▶ [THE PROBLEM]
From the entries below, retype only the lines from the one with "3. **意识与无意识：神经关联**" through the one with "### **历史背景：20 世纪末神经科学**", exactly as written.

== DATA SECTION ==

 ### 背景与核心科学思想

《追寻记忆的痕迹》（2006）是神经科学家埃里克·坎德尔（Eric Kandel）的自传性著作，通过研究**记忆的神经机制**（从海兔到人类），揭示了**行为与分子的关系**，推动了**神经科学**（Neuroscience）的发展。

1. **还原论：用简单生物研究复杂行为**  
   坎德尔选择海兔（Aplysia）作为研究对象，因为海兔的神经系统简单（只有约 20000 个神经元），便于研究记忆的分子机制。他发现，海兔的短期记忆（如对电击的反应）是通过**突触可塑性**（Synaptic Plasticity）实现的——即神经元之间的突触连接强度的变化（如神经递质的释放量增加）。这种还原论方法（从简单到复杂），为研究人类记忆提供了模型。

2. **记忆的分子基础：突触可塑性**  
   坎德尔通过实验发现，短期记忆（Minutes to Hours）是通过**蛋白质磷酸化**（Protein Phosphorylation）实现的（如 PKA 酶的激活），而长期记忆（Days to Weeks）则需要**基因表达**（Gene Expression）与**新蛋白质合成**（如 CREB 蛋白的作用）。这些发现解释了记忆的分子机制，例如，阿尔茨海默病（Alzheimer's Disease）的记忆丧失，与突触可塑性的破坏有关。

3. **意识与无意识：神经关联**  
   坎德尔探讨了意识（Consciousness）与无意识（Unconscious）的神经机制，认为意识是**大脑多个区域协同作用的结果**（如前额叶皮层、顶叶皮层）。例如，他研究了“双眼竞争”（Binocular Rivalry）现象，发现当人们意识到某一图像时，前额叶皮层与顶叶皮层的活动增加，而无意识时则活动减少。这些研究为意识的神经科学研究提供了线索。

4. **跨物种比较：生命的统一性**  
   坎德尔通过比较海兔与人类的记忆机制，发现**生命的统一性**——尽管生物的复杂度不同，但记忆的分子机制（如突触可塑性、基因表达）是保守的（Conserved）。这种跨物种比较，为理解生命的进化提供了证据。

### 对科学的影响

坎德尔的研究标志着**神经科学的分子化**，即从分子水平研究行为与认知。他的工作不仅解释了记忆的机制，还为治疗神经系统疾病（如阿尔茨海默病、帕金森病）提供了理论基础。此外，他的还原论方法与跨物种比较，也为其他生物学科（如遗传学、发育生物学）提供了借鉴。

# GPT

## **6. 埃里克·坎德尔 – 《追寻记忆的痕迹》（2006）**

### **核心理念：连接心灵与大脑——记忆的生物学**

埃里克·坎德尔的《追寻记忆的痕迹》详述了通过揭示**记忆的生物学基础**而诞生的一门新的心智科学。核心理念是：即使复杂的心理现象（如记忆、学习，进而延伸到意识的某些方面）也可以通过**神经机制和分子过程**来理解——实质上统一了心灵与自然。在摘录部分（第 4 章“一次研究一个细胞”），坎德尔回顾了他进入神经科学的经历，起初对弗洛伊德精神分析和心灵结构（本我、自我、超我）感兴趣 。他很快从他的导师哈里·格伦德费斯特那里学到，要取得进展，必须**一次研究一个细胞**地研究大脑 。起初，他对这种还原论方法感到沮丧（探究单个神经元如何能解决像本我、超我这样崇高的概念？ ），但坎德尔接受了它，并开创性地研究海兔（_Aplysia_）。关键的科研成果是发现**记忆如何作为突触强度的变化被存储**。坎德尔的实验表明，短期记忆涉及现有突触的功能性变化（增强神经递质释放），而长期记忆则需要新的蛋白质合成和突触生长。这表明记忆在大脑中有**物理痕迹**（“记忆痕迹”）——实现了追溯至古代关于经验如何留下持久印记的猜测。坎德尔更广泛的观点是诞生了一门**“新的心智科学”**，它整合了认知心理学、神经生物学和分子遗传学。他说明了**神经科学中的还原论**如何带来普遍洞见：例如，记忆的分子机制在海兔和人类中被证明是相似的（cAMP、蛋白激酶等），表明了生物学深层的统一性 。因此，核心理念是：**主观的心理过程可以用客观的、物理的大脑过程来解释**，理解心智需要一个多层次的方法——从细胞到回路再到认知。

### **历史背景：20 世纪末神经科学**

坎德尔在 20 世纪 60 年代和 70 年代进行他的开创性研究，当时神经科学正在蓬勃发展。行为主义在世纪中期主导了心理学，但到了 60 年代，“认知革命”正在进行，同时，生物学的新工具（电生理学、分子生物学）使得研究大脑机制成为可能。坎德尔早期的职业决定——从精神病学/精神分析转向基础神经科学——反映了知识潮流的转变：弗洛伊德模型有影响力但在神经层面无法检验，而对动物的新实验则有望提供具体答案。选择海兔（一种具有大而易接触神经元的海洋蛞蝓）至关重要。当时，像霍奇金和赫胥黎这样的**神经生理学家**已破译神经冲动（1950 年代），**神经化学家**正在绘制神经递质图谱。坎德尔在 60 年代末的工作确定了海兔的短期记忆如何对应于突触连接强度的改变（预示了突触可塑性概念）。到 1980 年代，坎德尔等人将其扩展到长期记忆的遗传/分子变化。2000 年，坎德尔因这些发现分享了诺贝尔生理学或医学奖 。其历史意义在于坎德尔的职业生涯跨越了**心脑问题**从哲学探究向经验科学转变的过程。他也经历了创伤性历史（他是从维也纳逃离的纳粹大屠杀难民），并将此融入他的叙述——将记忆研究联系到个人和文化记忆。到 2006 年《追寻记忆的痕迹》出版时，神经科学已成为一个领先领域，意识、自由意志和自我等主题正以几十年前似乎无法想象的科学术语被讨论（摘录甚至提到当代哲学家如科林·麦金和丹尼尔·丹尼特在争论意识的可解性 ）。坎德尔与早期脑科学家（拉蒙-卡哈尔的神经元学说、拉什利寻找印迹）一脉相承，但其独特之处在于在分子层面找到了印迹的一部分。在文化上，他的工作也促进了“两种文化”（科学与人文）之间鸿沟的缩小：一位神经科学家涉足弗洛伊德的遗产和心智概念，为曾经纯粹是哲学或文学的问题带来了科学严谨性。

===

▶ [EXPECTED ANSWER]
3. **意识与无意识：神经关联**  
   坎德尔探讨了意识（Consciousness）与无意识（Unconscious）的神经机制，认为意识是**大脑多个区域协同作用的结果**（如前额叶皮层、顶叶皮层）。例如，他研究了“双眼竞争”（Binocular Rivalry）现象，发现当人们意识到某一图像时，前额叶皮层与顶叶皮层的活动增加，而无意识时则活动减少。这些研究为意识的神经科学研究提供了线索。

4. **跨物种比较：生命的统一性**  
   坎德尔通过比较海兔与人类的记忆机制，发现**生命的统一性**——尽管生物的复杂度不同，但记忆的分子机制（如突触可塑性、基因表达）是保守的（Conserved）。这种跨物种比较，为理解生命的进化提供了证据。

### 对科学的影响

坎德尔的研究标志着**神经科学的分子化**，即从分子水平研究行为与认知。他的工作不仅解释了记忆的机制，还为治疗神经系统疾病（如阿尔茨海默病、帕金森病）提供了理论基础。此外，他的还原论方法与跨物种比较，也为其他生物学科（如遗传学、发育生物学）提供了借鉴。

# GPT

## **6. 埃里克·坎德尔 – 《追寻记忆的痕迹》（2006）**

### **核心理念：连接心灵与大脑——记忆的生物学**

埃里克·坎德尔的《追寻记忆的痕迹》详述了通过揭示**记忆的生物学基础**而诞生的一门新的心智科学。核心理念是：即使复杂的心理现象（如记忆、学习，进而延伸到意识的某些方面）也可以通过**神经机制和分子过程**来理解——实质上统一了心灵与自然。在摘录部分（第 4 章“一次研究一个细胞”），坎德尔回顾了他进入神经科学的经历，起初对弗洛伊德精神分析和心灵结构（本我、自我、超我）感兴趣 。他很快从他的导师哈里·格伦德费斯特那里学到，要取得进展，必须**一次研究一个细胞**地研究大脑 。起初，他对这种还原论方法感到沮丧（探究单个神经元如何能解决像本我、超我这样崇高的概念？ ），但坎德尔接受了它，并开创性地研究海兔（_Aplysia_）。关键的科研成果是发现**记忆如何作为突触强度的变化被存储**。坎德尔的实验表明，短期记忆涉及现有突触的功能性变化（增强神经递质释放），而长期记忆则需要新的蛋白质合成和突触生长。这表明记忆在大脑中有**物理痕迹**（“记忆痕迹”）——实现了追溯至古代关于经验如何留下持久印记的猜测。坎德尔更广泛的观点是诞生了一门**“新的心智科学”**，它整合了认知心理学、神经生物学和分子遗传学。他说明了**神经科学中的还原论**如何带来普遍洞见：例如，记忆的分子机制在海兔和人类中被证明是相似的（cAMP、蛋白激酶等），表明了生物学深层的统一性 。因此，核心理念是：**主观的心理过程可以用客观的、物理的大脑过程来解释**，理解心智需要一个多层次的方法——从细胞到回路再到认知。

### **历史背景：20 世纪末神经科学**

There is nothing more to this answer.